Behavioural and Cognitive Neuroscience (Beacon) Seminar: Neural computations underlying the arbitration between multiple systems for behavioral control in humans
John O'Doherty (Caltech)
Cognitive & Behavioural Neuroscience Seminar Series Social Brain & Behaviour Club
Monday, 18 November 2019, 1pm to 3pm
Corpus Christi College, Merton Street, Oxford
Hosted by Nick Myers
It has long been suggested that human behavior can be understood as reflecting the contributions of multiple systems that cooperate or compete for the control of behavior. In the case of instrumental conditioning, action-selection has been proposed to be a product of two distinct controllers: a goal-directed system in which actions are selected with reference to the current incentive value of an associated outcome, and a habitual system in which actions are selected by antecedent stimuli based on prior reinforcement history.
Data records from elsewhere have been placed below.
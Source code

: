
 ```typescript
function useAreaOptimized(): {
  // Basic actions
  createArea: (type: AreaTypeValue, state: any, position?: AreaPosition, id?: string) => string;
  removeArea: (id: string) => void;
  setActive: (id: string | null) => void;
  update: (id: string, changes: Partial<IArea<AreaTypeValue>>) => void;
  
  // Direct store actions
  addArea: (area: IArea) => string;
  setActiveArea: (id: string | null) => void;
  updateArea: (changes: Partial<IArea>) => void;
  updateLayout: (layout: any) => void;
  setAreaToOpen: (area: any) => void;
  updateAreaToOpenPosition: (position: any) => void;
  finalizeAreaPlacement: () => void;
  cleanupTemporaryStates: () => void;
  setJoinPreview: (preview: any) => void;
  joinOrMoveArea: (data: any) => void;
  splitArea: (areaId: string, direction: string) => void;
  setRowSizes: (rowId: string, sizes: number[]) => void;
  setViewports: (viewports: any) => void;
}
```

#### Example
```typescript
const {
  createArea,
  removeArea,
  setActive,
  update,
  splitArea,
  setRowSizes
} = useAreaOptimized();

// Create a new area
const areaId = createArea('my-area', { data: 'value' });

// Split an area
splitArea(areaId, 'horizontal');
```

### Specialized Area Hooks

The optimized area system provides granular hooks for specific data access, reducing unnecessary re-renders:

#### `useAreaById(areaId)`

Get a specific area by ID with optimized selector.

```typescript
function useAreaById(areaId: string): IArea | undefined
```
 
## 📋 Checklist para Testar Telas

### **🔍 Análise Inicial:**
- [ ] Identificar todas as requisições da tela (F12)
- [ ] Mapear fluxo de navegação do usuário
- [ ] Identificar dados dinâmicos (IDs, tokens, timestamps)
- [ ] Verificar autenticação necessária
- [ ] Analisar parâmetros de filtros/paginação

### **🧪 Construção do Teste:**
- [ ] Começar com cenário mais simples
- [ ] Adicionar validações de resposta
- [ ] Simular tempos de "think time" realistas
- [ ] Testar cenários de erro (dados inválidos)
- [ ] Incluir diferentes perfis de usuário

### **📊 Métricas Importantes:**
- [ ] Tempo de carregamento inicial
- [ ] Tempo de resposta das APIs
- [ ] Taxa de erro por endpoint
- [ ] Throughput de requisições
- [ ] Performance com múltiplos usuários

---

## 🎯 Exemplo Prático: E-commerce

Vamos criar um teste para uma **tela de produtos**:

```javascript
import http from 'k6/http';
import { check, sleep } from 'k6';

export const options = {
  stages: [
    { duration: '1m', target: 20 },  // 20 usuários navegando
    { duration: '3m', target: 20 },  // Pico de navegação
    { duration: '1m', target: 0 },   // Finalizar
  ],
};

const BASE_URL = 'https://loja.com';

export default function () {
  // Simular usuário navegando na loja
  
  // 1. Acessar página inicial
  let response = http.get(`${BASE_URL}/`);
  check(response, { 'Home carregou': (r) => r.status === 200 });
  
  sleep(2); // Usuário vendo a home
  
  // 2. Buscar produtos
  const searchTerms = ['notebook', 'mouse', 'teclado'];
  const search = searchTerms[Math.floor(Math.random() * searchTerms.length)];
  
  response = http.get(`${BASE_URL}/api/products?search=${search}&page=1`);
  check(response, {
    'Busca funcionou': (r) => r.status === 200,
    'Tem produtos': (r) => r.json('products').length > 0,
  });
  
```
In observational learning, a similar dichotomy has been proposed between systems for emulation and imitation. Here, I will present evidence for the contribution of each of these systems to human behavior. I will focus on how it is possible to experimentally demonstrate the influence of these multiple systems at the behavioral level, as well as to identify the brain structures that implement them. I will then discuss at a theoretical level how the brain determines which system should control behavior at any one moment in time. I will argue that this is accomplished by keeping track of the precision of the predictions within each system, and by allocating control over behavior in a manner that is proportional to the relative reliability of those predictions. fMRI and neurostimulation studies suggest a specific contribution of the anterior prefrontal cortex in this arbitration process. Such a mechanism is necessary and sufficient to allocate control over behavior without necessitating explicit considerations about cognitive effort or computational cost. Our findings hint at the possibility that this mechanism may be domain general, exerting control over many different systems in order to produce sophisticated behavior.